However, one may wonder how one survives in a black-out prone country. For example, what happens to food in fridges (or in supermarkets) when the fridges don’t work on a consistent basis (especially in tropical weather like here)? How does one work especially in this day and age of electronic communication and information gathering as well as a dependence on computers to complete most work? How can one sleep, cook and eat when microwaves, electricity appliances, often water (because it relies on electric pumps) and without fans or air conditioning? The answers to these fascinating questions I have to live with everyday… but then again, I’m gone at the end of July. What saddens me is that there seems to be no end in sight to bad infrastructures, name-calling by private electricity companies and the government and short-term solutions to the detriment to long-term thinking and envisioning.

Tuesday, July 3, 2007

Serge and Jessica's excellent adventures in Central America

I was able to not check my e-mail for seven days which was such a relief. However, the ability to get continuous Internet access at work also meant that I was now all alone in Nicaragua and that the last two amazing weeks with Jessica were over. We both shed tears as Jess boarded her flight this morning to Miami and then to Toronto and I slowly realized that I was still very much in Nicaragua for the next five weeks as I try to complete my demanding work term. But that's enough about today's morose reality. Let’s reflect and savour the memories.

Jessica arrived on Friday, June 15th at the Managua International Airport. I was waiting there for her alongside my adopted brother, Oscar. We saw her but she looked anxious and couldn’t seem to find her piece of luggage. Unfortunately, it had not made the connection so we were told to come back the next day to hopefully retrieve (which we later did). We went to Pochomil on Saturday with Wendy, my friend and colleague from work, along with her two cousins that arrived that same day. We had a wonderful time at the beach while eating fried fish and shrimp. I was the designated driver and drove through villages and mountains trying to avoid the free range dogs, sheep’s, chickens, pigs, horses, cows as well as free range kids, bicyclists and old people as they strolled in the middle of the road. Didn’t hit anything and we made it back safely.
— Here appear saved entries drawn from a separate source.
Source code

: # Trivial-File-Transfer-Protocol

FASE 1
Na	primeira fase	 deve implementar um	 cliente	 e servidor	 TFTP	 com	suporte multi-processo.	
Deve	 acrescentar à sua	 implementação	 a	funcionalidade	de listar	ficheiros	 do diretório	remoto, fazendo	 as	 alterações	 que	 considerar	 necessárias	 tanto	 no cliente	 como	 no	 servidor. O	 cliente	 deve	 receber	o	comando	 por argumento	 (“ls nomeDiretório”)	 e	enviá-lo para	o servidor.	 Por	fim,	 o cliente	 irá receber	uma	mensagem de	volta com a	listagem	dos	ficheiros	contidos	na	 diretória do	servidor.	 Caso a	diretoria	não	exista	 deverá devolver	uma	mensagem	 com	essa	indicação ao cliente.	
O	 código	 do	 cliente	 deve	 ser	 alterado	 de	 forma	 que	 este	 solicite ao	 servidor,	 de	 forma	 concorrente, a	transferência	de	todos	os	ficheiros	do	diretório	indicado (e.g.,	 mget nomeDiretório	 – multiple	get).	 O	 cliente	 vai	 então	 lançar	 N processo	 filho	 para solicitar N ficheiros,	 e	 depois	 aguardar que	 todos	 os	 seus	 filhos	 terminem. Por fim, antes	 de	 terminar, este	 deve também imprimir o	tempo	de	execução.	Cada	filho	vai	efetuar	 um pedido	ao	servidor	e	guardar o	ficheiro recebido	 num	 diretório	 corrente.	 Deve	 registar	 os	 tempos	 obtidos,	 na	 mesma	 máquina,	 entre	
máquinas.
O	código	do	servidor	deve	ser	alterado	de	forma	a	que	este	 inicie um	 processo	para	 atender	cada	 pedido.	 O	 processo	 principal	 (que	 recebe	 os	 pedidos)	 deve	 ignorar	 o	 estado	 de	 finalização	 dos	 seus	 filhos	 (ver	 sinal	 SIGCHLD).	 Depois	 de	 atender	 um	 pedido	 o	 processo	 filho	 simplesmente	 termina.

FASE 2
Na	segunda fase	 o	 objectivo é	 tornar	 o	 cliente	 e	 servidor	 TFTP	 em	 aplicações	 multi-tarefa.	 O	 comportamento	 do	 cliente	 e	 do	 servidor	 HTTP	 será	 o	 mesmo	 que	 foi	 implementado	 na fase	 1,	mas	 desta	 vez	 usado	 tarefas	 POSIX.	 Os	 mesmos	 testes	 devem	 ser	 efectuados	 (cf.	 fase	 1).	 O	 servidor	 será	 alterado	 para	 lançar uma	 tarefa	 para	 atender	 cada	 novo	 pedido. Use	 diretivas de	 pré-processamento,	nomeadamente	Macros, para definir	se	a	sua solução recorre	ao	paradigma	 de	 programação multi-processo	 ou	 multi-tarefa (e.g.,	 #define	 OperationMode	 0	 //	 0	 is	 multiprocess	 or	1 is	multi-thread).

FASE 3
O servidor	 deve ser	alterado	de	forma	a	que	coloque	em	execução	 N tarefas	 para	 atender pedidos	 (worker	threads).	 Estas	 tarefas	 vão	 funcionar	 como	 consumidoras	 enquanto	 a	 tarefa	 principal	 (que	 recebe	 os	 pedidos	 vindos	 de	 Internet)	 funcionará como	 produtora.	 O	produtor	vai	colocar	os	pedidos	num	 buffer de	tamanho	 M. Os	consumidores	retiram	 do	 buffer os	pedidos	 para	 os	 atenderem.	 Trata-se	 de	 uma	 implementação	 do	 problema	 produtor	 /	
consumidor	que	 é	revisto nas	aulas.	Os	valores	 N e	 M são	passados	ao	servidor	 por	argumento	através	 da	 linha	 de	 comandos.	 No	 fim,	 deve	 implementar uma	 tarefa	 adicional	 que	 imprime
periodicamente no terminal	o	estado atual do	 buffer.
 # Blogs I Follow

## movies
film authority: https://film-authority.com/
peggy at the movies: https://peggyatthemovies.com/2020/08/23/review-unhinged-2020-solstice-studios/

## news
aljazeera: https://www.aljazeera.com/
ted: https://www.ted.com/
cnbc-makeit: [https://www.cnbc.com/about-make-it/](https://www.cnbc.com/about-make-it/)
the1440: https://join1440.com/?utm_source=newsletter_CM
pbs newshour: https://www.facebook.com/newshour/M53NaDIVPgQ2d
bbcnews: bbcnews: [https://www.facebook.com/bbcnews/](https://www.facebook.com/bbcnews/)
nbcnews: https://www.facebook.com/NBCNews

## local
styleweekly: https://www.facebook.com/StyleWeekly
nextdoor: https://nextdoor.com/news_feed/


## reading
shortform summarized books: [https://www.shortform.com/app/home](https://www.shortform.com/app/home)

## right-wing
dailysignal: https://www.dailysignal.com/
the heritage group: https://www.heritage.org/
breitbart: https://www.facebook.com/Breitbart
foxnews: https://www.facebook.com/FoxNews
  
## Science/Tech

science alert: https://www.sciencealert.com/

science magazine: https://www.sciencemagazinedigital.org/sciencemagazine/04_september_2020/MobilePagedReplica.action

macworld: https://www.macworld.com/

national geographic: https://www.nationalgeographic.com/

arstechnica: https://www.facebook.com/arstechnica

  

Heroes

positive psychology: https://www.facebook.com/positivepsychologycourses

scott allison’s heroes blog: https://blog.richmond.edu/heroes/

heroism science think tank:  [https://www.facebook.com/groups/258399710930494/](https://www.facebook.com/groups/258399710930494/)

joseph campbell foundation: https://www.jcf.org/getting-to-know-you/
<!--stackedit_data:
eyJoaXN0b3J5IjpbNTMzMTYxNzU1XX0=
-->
Sunday was spent travelling to Isla de Ometepe where our kind guide, Daniel Jaminez was waiting for us. We spent our first night in Charco Verde and Jess and I had the opportunity to go on a nature hike, find a secluded beach with very warm water and swim while looking up to the islands two volcanoes, Conception and Madera. The next day, Jess and I hiked up to see the San Ramos waterfalls while Wendy and her cousins did quite a big hike up to the top of the Madera volcano. On Tuesday, Jess and I parted ways with Wendy and her cousins and we spent the day in Granada, admiring the unique Spanish colonial architecture of the oldest continuous European settlement in the Americas. We then took an hour and a half boat ride along the Granada islets and dreamed of living in one of these huge houses. We even got to befriend some monkeys on the isla de monos (monkey island). I had to return to work the next day only to find out that Nicaragua was undergoing huge electricity problems resulting in rolling black-outs of eight hours or more. We tried to work from the nearest mall (as they had free WI-FI access) but eventually gave up and went to see Shrek Three, ate a good meal and relaxed.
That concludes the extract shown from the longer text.